• **Problem statement**:
Extract only the lines running from the top of the entries to the line that holds "arrays in JavaScript.". Include that line and omit the pictures.

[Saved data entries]
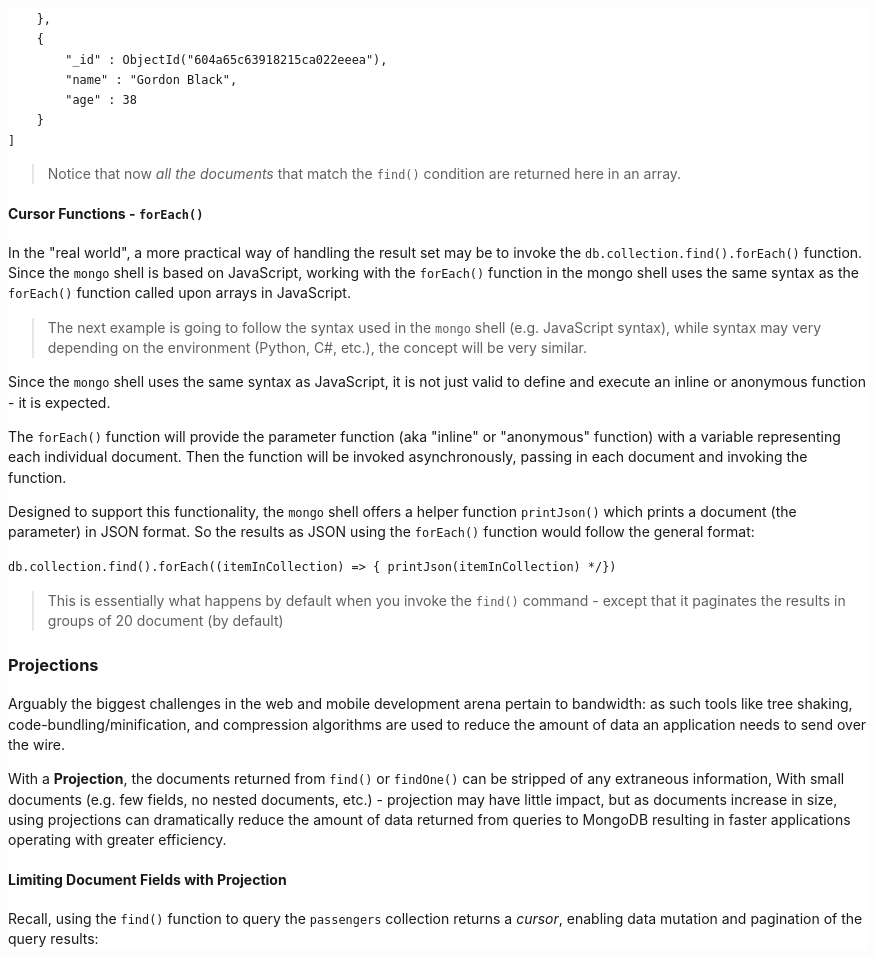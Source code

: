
 ```
	},
	{
		"_id" : ObjectId("604a65c63918215ca022eeea"),
		"name" : "Gordon Black",
		"age" : 38
	}
]
```

> Notice that now _all the documents_ that match the `find()` condition are returned here in an array.

#### Cursor Functions - `forEach()`

In the "real world", a more practical way of handling the result set may be to invoke the `db.collection.find().forEach()` function. Since the `mongo` shell is based on JavaScript, working with the `forEach()` function in the mongo shell uses the same syntax as the `forEach()` function called upon arrays in JavaScript.

> The next example is going to follow the syntax used in the `mongo` shell (e.g. JavaScript syntax), while syntax may very depending on the environment (Python, C#, etc.), the concept will be very similar.

Since the `mongo` shell uses the same syntax as JavaScript, it is not just valid to define and execute an inline or anonymous function - it is expected.

The `forEach()` function will provide the parameter function (aka "inline" or "anonymous" function) with a variable representing each individual document. Then the function will be invoked asynchronously, passing in each document and invoking the function.

Designed to support this functionality, the `mongo` shell offers a helper function `printJson()` which prints a document (the parameter) in JSON format. So the results as JSON using the `forEach()` function would follow the general format:

```
db.collection.find().forEach((itemInCollection) => { printJson(itemInCollection) */})
```

> This is essentially what happens by default when you invoke the `find()` command - except that it paginates the results in groups of 20 document (by default)

### Projections

Arguably the biggest challenges in the web and mobile development arena pertain to bandwidth: as such tools like tree shaking, code-bundling/minification, and compression algorithms are used to reduce the amount of data an application needs to send over the wire.

With a **Projection**, the documents returned from `find()` or `findOne()` can be stripped of any extraneous information, With small documents (e.g. few fields, no nested documents, etc.) - projection may have little impact, but as documents increase in size, using projections can dramatically reduce the amount of data returned from queries to MongoDB resulting in faster applications operating with greater efficiency.

#### Limiting Document Fields with Projection

Recall, using the `find()` function to query the `passengers` collection returns a _cursor_, enabling data mutation and pagination of the query results:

• **Exercise answer**:
Source code

:
 ```
	},
	{
		"_id" : ObjectId("604a65c63918215ca022eeea"),
		"name" : "Gordon Black",
		"age" : 38
	}
]
```

> Notice that now _all the documents_ that match the `find()` condition are returned here in an array.

#### Cursor Functions - `forEach()`

In the "real world", a more practical way of handling the result set may be to invoke the `db.collection.find().forEach()` function. Since the `mongo` shell is based on JavaScript, working with the `forEach()` function in the mongo shell uses the same syntax as the `forEach()` function called upon arrays in JavaScript.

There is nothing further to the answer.